Ep Loop Protection takes action if the Cisco ACI fabric detects an endpoint moving between the same two ports more than a specified number of times during a given time interval. It can take one of two actions if the number of endpoint moves exceeds the configured threshold:

  • It disables endpoint learning within the bridge domain.
  • It disables the port to which the endpoint is connected.

In the Ep Loop Protection window, you can specify:

  • Loop Detection Interval: Specifies the time to detect a loop. The default setting is 60 seconds.
  • Loop Detection Multiplication Factor: Sets the number of times a single endpoint moves between ports within the loop detection interval.
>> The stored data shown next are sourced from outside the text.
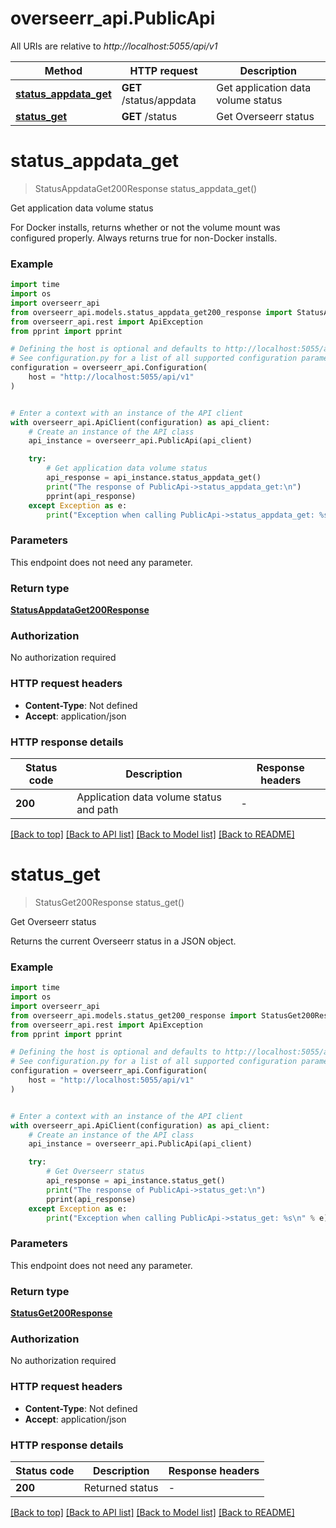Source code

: # overseerr_api.PublicApi

All URIs are relative to *http://localhost:5055/api/v1*

Method | HTTP request | Description
------------- | ------------- | -------------
[**status_appdata_get**](PublicApi.md#status_appdata_get) | **GET** /status/appdata | Get application data volume status
[**status_get**](PublicApi.md#status_get) | **GET** /status | Get Overseerr status


# **status_appdata_get**
> StatusAppdataGet200Response status_appdata_get()

Get application data volume status

For Docker installs, returns whether or not the volume mount was configured properly. Always returns true for non-Docker installs.

### Example

```python
import time
import os
import overseerr_api
from overseerr_api.models.status_appdata_get200_response import StatusAppdataGet200Response
from overseerr_api.rest import ApiException
from pprint import pprint

# Defining the host is optional and defaults to http://localhost:5055/api/v1
# See configuration.py for a list of all supported configuration parameters.
configuration = overseerr_api.Configuration(
    host = "http://localhost:5055/api/v1"
)


# Enter a context with an instance of the API client
with overseerr_api.ApiClient(configuration) as api_client:
    # Create an instance of the API class
    api_instance = overseerr_api.PublicApi(api_client)

    try:
        # Get application data volume status
        api_response = api_instance.status_appdata_get()
        print("The response of PublicApi->status_appdata_get:\n")
        pprint(api_response)
    except Exception as e:
        print("Exception when calling PublicApi->status_appdata_get: %s\n" % e)
```



### Parameters
This endpoint does not need any parameter.

### Return type

[**StatusAppdataGet200Response**](StatusAppdataGet200Response.md)

### Authorization

No authorization required

### HTTP request headers

 - **Content-Type**: Not defined
 - **Accept**: application/json

### HTTP response details
| Status code | Description | Response headers |
|-------------|-------------|------------------|
**200** | Application data volume status and path |  -  |

[[Back to top]](#) [[Back to API list]](../README.md#documentation-for-api-endpoints) [[Back to Model list]](../README.md#documentation-for-models) [[Back to README]](../README.md)

# **status_get**
> StatusGet200Response status_get()

Get Overseerr status

Returns the current Overseerr status in a JSON object.

### Example

```python
import time
import os
import overseerr_api
from overseerr_api.models.status_get200_response import StatusGet200Response
from overseerr_api.rest import ApiException
from pprint import pprint

# Defining the host is optional and defaults to http://localhost:5055/api/v1
# See configuration.py for a list of all supported configuration parameters.
configuration = overseerr_api.Configuration(
    host = "http://localhost:5055/api/v1"
)


# Enter a context with an instance of the API client
with overseerr_api.ApiClient(configuration) as api_client:
    # Create an instance of the API class
    api_instance = overseerr_api.PublicApi(api_client)

    try:
        # Get Overseerr status
        api_response = api_instance.status_get()
        print("The response of PublicApi->status_get:\n")
        pprint(api_response)
    except Exception as e:
        print("Exception when calling PublicApi->status_get: %s\n" % e)
```



### Parameters
This endpoint does not need any parameter.

### Return type

[**StatusGet200Response**](StatusGet200Response.md)

### Authorization

No authorization required

### HTTP request headers

 - **Content-Type**: Not defined
 - **Accept**: application/json

### HTTP response details
| Status code | Description | Response headers |
|-------------|-------------|------------------|
**200** | Returned status |  -  |

[[Back to top]](#) [[Back to API list]](../README.md#documentation-for-api-endpoints) [[Back to Model list]](../README.md#documentation-for-models) [[Back to README]](../README.md)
The default is 4.
  • Action: When too many moves are detected within a loop detection interval you can choose whether Cisco ACI should disable one of the ports to which the endpoint is connected (Port Disable option), or disable learning within the bridge domain (BD Learn Disable option).
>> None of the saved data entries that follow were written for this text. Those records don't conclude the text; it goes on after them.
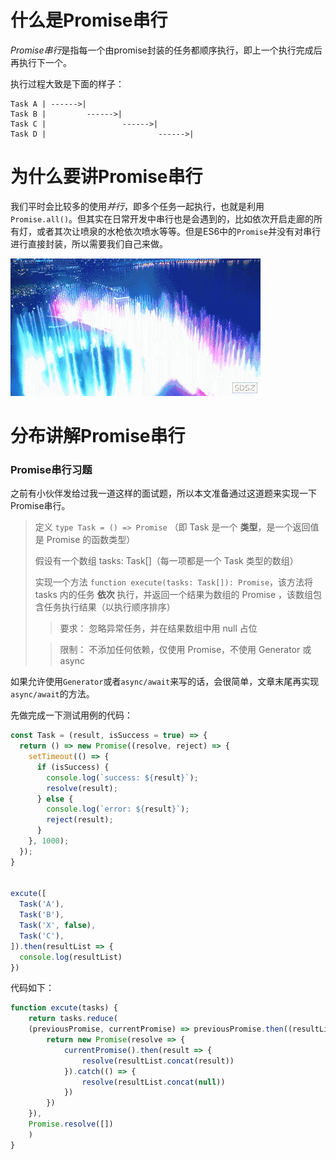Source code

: # 什么是Promise串行

*Promise串行*是指每一个由promise封装的任务都顺序执行，即上一个执行完成后再执行下一个。

执行过程大致是下面的样子：

```
Task A | ------>|
Task B |         ------>|
Task C |                 ------>|
Task D |                         ------>|
```

# 为什么要讲Promise串行

我们平时会比较多的使用*并行*，即多个任务一起执行，也就是利用`Promise.all()`。但其实在日常开发中串行也是会遇到的，比如依次开启走廊的所有灯，或者其次让喷泉的水枪依次喷水等等。但是ES6中的`Promise`并没有对串行进行直接封装，所以需要我们自己来做。

![img](https://raw.githubusercontent.com/royIdoodle/blog/master/assert/喷泉动图.gif)

# 分布讲解Promise串行

### Promise串行习题

之前有小伙伴发给过我一道这样的面试题，所以本文准备通过这道题来实现一下Promise串行。

> 定义 `type Task = () => Promise` （即 Task 是一个 **类型**，是一个返回值是 Promise 的函数类型）
>
> 假设有一个数组 tasks: Task[]（每一项都是一个 Task 类型的数组）
>
> 实现一个方法 `function execute(tasks: Task[]): Promise`，该方法将 tasks 内的任务 **依次** 执行，并返回一个结果为数组的 Promise ，该数组包含任务执行结果（以执行顺序排序）
>
> > 要求：
> > 忽略异常任务，并在结果数组中用 null 占位
>
> > 限制：
> > 不添加任何依赖，仅使用 Promise，不使用 Generator 或 async

如果允许使用`Generator`或者`async/await`来写的话，会很简单，文章末尾再实现`async/await`的方法。



先做完成一下测试用例的代码：

```javascript
const Task = (result, isSuccess = true) => {
  return () => new Promise((resolve, reject) => {
    setTimeout(() => {
      if (isSuccess) {
        console.log(`success: ${result}`);
        resolve(result);
      } else {
        console.log(`error: ${result}`);
        reject(result);
      }
    }, 1000);
  });
}


excute([
  Task('A'),
  Task('B'),
  Task('X', false),
  Task('C'),
]).then(resultList => {
  console.log(resultList)
})
```





代码如下：
```javascript
function excute(tasks) {
	return tasks.reduce(
    (previousPromise, currentPromise) => previousPromise.then((resultList) => {
		return new Promise(resolve => {
			currentPromise().then(result => {
				resolve(resultList.concat(result))
			}).catch(() => {
				resolve(resultList.concat(null))
			})
		})
	}),
    Promise.resolve([])
	)
}
```


##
These default parameters state that, if an endpoint moves more than four times within a 60-second period, the endpoint loop-protection feature will take the specified action (disable the port).

If the action taken during an endpoint loop-protection event is to disable the port, you may need to configure automatic error disabled recovery; in other words, the Cisco ACI fabric will bring the disabled port back up after a specified period of time. This option is configured by choosing Fabric > Access Policies > Policies > Global > Error Disabled Recovery Policy and modify the Frequent EP Moves option to True.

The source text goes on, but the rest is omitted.